Automatic RuleBot

Continuing the discussion from Introducing FRCBot for Slack: A new way to subscribe to events:

I figured I would start a separate thread for this instead of overloading @cjdenio’s thread. If a mod can move the relevant posts here, I’d appreciate it.

 
I made a html scraper that finds rules from the html manual. You can try it at: http://arimb.pythonanywhere.com/rule/R20

It uses @bobbysq’s method, but then continues on until it finds the next rule or other paragraph break. That allows it to capture (most of) the blue boxes and lists after rules, but it introduces other problems when the rule is directly followed by a text paragraph without a heading. Some of the rules are also missing their hyperlinks, which makes them invisible to the scraper. Basically, the HTML is a mess and not given to easy scraping.

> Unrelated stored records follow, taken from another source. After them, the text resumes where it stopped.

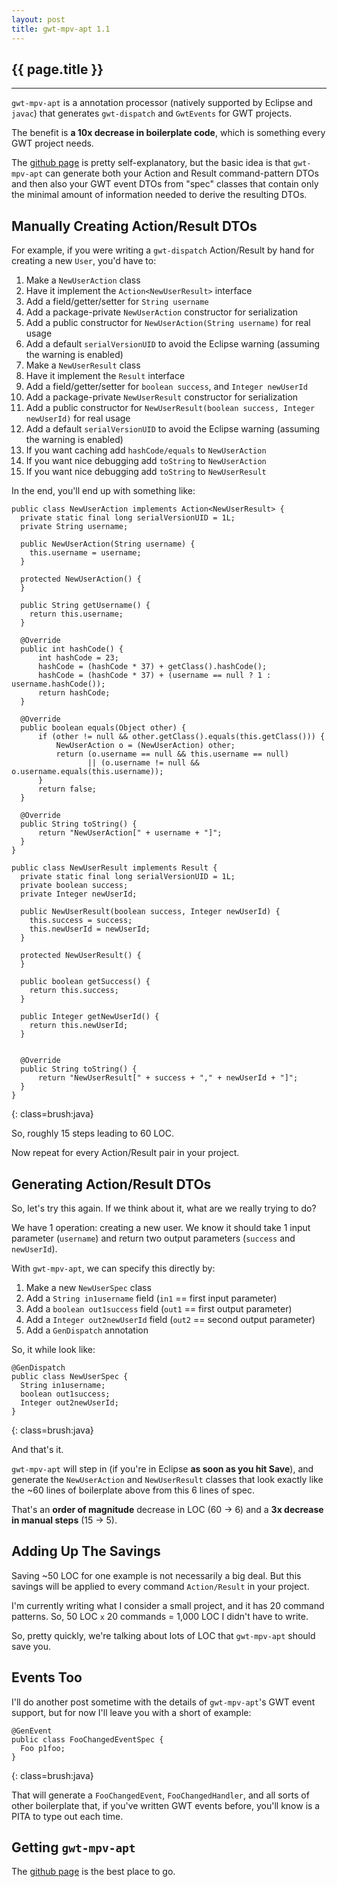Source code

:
 ```yaml
---
layout: post
title: gwt-mpv-apt 1.1
---
```


<h2>{{ page.title }}</h2>

---

`gwt-mpv-apt` is a annotation processor (natively supported by Eclipse and `javac`) that generates `gwt-dispatch` and `GwtEvents` for GWT projects.

The benefit is **a 10x decrease in boilerplate code**, which is something every GWT project needs.

The [github page](http://github.com/stephenh/gwt-mpv-apt) is pretty self-explanatory, but the basic idea is that `gwt-mpv-apt` can generate both your Action and Result command-pattern DTOs and then also your GWT event DTOs from "spec" classes that contain only the minimal amount of information needed to derive the resulting DTOs.

Manually Creating Action/Result DTOs
------------------------------------

For example, if you were writing a `gwt-dispatch` Action/Result by hand for creating a new `User`, you'd have to:

1. Make a `NewUserAction` class
1. Have it implement the `Action<NewUserResult>` interface
1. Add a field/getter/setter for `String username`
1. Add a package-private `NewUserAction` constructor for serialization
1. Add a public constructor for `NewUserAction(String username)` for real usage
1. Add a default `serialVersionUID` to avoid the Eclipse warning (assuming the warning is enabled)
1. Make a `NewUserResult` class
1. Have it implement the `Result` interface
1. Add a field/getter/setter for `boolean success`, and `Integer newUserId`
1. Add a package-private `NewUserResult` constructor for serialization
1. Add a public constructor for `NewUserResult(boolean success, Integer newUserId)` for real usage
1. Add a default `serialVersionUID` to avoid the Eclipse warning (assuming the warning is enabled)
1. If you want caching add `hashCode/equals` to `NewUserAction`
1. If you want nice debugging add `toString` to `NewUserAction`
1. If you want nice debugging add `toString` to `NewUserResult`

In the end, you'll end up with something like:

    public class NewUserAction implements Action<NewUserResult> {
      private static final long serialVersionUID = 1L;
      private String username;

      public NewUserAction(String username) {
        this.username = username;
      }

      protected NewUserAction() {
      }

      public String getUsername() {
        return this.username;
      }

      @Override
      public int hashCode() {
          int hashCode = 23;
          hashCode = (hashCode * 37) + getClass().hashCode();
          hashCode = (hashCode * 37) + (username == null ? 1 : username.hashCode());
          return hashCode;
      }

      @Override
      public boolean equals(Object other) {
          if (other != null && other.getClass().equals(this.getClass())) {
              NewUserAction o = (NewUserAction) other;
              return (o.username == null && this.username == null)
                     || (o.username != null && o.username.equals(this.username));
          }
          return false;
      }

      @Override
      public String toString() {
          return "NewUserAction[" + username + "]";
      }
    }

    public class NewUserResult implements Result {
      private static final long serialVersionUID = 1L;
      private boolean success;
      private Integer newUserId;

      public NewUserResult(boolean success, Integer newUserId) {
        this.success = success;
        this.newUserId = newUserId;
      }

      protected NewUserResult() {
      }

      public boolean getSuccess() {
        return this.success;
      }

      public Integer getNewUserId() {
        return this.newUserId;
      }


      @Override
      public String toString() {
          return "NewUserResult[" + success + "," + newUserId + "]";
      }
    }
{: class=brush:java}

So, roughly 15 steps leading to 60 LOC.

Now repeat for every Action/Result pair in your project.

Generating Action/Result DTOs
-----------------------------

So, let's try this again. If we think about it, what are we really trying to do?

We have 1 operation: creating a new user. We know it should take 1 input parameter (`username`) and return two output parameters (`success` and `newUserId`).

With `gwt-mpv-apt`, we can specify this directly by:

1. Make a new `NewUserSpec` class
1. Add a `String in1username` field (`in1` == first input parameter)
1. Add a `boolean out1success` field (`out1` == first output parameter)
1. Add a `Integer out2newUserId` field (`out2` == second output parameter)
1. Add a `GenDispatch` annotation

So, it while look like:

    @GenDispatch
    public class NewUserSpec {
      String in1username;
      boolean out1success;
      Integer out2newUserId;
    }
{: class=brush:java}

And that's it.

`gwt-mpv-apt` will step in (if you're in Eclipse **as soon as you hit Save**), and generate the `NewUserAction` and `NewUserResult` classes that look exactly like the ~60 lines of boilerplate above from this 6 lines of spec.

That's an **order of magnitude** decrease in LOC (60 -> 6) and a **3x decrease in manual steps** (15 -> 5).

Adding Up The Savings
---------------------

Saving ~50 LOC for one example is not necessarily a big deal. But this savings will be applied to every command `Action/Result` in your project.

I'm currently writing what I consider a small project, and it has 20 command patterns. So, 50 LOC `x` 20 commands = 1,000 LOC I didn't have to write.

So, pretty quickly, we're talking about lots of LOC that `gwt-mpv-apt` should save you.

Events Too
----------

I'll do another post sometime with the details of `gwt-mpv-apt`'s GWT event support, but for now I'll leave you with a short of example:

    @GenEvent
    public class FooChangedEventSpec {
      Foo p1foo;
    }
{: class=brush:java}

That will generate a `FooChangedEvent`, `FooChangedHandler`, and all sorts of other boilerplate that, if you've written GWT events before, you'll know is a PITA to type out each time.

Getting `gwt-mpv-apt`
---------------------

The [github page](http://github.com/stephenh/gwt-mpv-apt) is the best place to go.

I’m starting to warm to @UnofficialForth’s idea to just take a bunch of screenshots and manage a database of them. It would be a bit of work right after kickoff, but once everything is done they don’t usually update many rules each week so it should be feasible.

5 Likes

Posting actual text is more valuable than images of text. We could crowd source parsing the rules into a Google Spreadsheet.

7 Likes

The more I think about it, I’m not a huge fan of the image database.

Sure it works to check a specific rule, such as R15. However, who has the naming of the rule R15 memorized (and not the rule itself)? What if I’m searching for a specific rule? Can I find a it easily?

Looking at what the end user needs, I don’t think my initial idea of an image database works. It’s too simplified and limited in the scope of what team would want to use it for. If we want to make something to truly benefit the community, we would have to take it past that. (Images such as diagrams might still be nice.)

1 Like

That said, I rarely remember the exact rule number I’m trying to quote / look up. Maybe some keyword feature for lookup would be helpful.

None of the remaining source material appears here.